During a recent visit to the vault* of unshared musings, I discovered the pen-sketched framework of what I expound on here. It is common, I’m sure, when examining for the first time in years an artifact of one’s own creation, to be cognizant of a mild and sustained excitement that results from experiencing the fragments of one’s former self that the artifact evokes. Insofar as it possessed this characteristic, the finding of which I write was unremarkable. However, the finding’s timing, in combination with the content of what had been found, did achieve a level of peculiarity that, if inadequate to threaten the reader’s conceptions of reality, at least prompted me to wax curious. Here, then, is the formerly unshared musing.

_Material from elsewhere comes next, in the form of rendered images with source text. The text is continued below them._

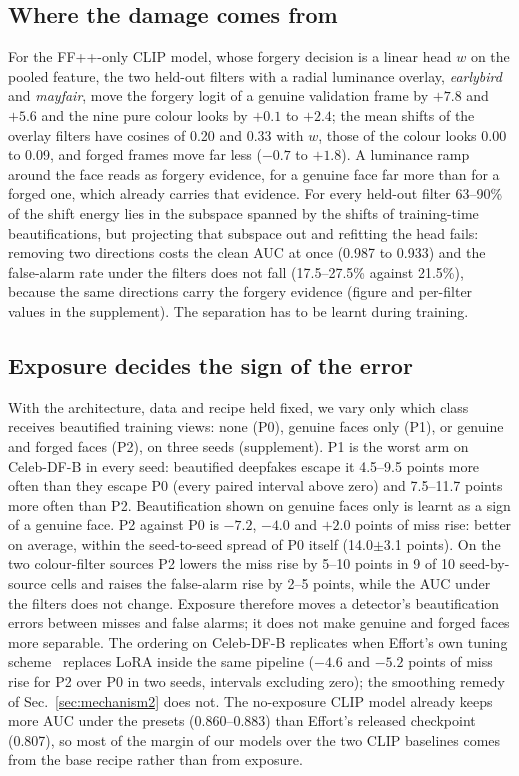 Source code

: \documentclass[conference]{IEEEtran}
\begin{document}
\subsection{Where the damage comes from}
\label{sec:mechanism}
For the FF++-only CLIP model, whose forgery decision is a linear head $w$ on the pooled feature, the two held-out
filters with a radial luminance overlay, \emph{earlybird} and \emph{mayfair}, move the forgery logit of a genuine
validation frame by $+7.8$ and $+5.6$ and the nine pure colour looks by $+0.1$ to $+2.4$; the mean shifts of the
overlay filters have cosines of 0.20 and 0.33 with $w$, those of the colour looks 0.00 to 0.09, and forged frames move
far less ($-0.7$ to $+1.8$). A luminance ramp around the face reads as forgery evidence, for a genuine face far more
than for a forged one, which already carries that evidence. For every held-out filter 63--90\% of the shift energy lies
in the subspace spanned by the shifts of training-time beautifications, but projecting that subspace out and refitting
the head fails: removing two directions costs the clean AUC at once (0.987 to 0.933) and the false-alarm rate under the
filters does not fall (17.5--27.5\% against 21.5\%), because the same directions carry the forgery evidence (figure and
per-filter values in the supplement). The separation has to be learnt during training.

\subsection{Exposure decides the sign of the error}
\label{sec:exposure}
With the architecture, data and recipe held fixed, we vary only which class receives beautified training views: none
(P0), genuine faces only (P1), or genuine and forged faces (P2), on three seeds (supplement). P1 is the worst arm on
Celeb-DF-B in every seed: beautified deepfakes escape it 4.5--9.5 points more often than they escape P0 (every paired
interval above zero) and 7.5--11.7 points more often than P2. Beautification shown on genuine faces only is learnt as a
sign of a genuine face. P2 against P0 is $-7.2$, $-4.0$ and $+2.0$ points of miss rise: better on average, within the
seed-to-seed spread of P0 itself (14.0$\pm$3.1 points). On the two colour-filter sources P2 lowers the miss rise by
5--10 points in 9 of 10 seed-by-source cells and raises the false-alarm rise by 2--5 points, while the AUC under the
filters does not change. Exposure therefore moves a detector's beautification errors between misses and false alarms;
it does not make genuine and forged faces more separable. The ordering on Celeb-DF-B replicates when Effort's own
tuning scheme~\cite{effort} replaces LoRA inside the same pipeline ($-4.6$ and $-5.2$ points of miss rise for P2 over
P0 in two seeds, intervals excluding zero); the smoothing remedy of Sec.~\ref{sec:mechanism2} does not. The no-exposure
CLIP model already keeps more AUC under the presets (0.860--0.883) than Effort's released checkpoint (0.807), so most
of the margin of our models over the two CLIP baselines comes from the base recipe rather than from exposure.
\end{document}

Consider scenario A, illustrated:
At time T = 0, Prof. 1 begins a sixty minute lecture on topic ‘alpha’, which is received, with varying degrees of enthusiasm, by students ‘a’ through ‘f’. At the conclusion of the lecture, significant overlap will exist between each student’s understanding of topic ‘alpha’, yet, for myriad reasons, none will be the same. For example, small deviations in understanding will exist between the students as a consequence of their having ascribed to any particular portion of the lecture different types of meaning. Define Single Scenario Discrepancy (SSD) as the difference in the understanding of topic ‘alpha’ between any two students ‘a’ through ‘f’ at the conclusion of the lecture.
Next, consider scenario B:
Scenario A never happened. At time T = 0, Prof. 2 begins a sixty minute lecture on topic ‘alpha’, received, as before, by students ‘a’ through ‘f’, where ‘alpha’ corresponds to the same topic as in scenario A and students ‘a’ through ‘f’ likewise correspond to the same students. The only difference between scenarios, then, is that a different Prof. is lecturing, with the implication that the coverage of the topic will be slightly different. Define Double Scenario Discrepancy (DSD) as the difference in the understanding of topic ‘alpha’ between a particular student at the conclusion of the lecture in scenario A and that same student at the conclusion of the lecture in scenario B.
The question is whether it can ever generally be said that SSD is larger than DSD or vice versa. Certainly, if the lectures of Prof. 1 and 2 differ significantly in comparison to the differences between who the students ‘a’ through ‘f’ are as individuals, one would expect DSD to exceed SSD. But in lecture halls across the world, what is typically true?
What makes finding the aforementioned framework, and the framework itself, so curious is that I had no conception of random variables as a mathematical class of entities at the time that I sketched it in pen, yet not only do random variables most assuredly pertain to the scenarios (what I define above as discrepancies are referred to in the language of random variables as variances), they have underpinned the majority of my graduate coursework.
*Through its implication of grandiose impenetrability, the term ‘vault’, I concede, is a misnomer for the top drawer of my bedside nightstand, and was chosen owing to the allure of alliteration.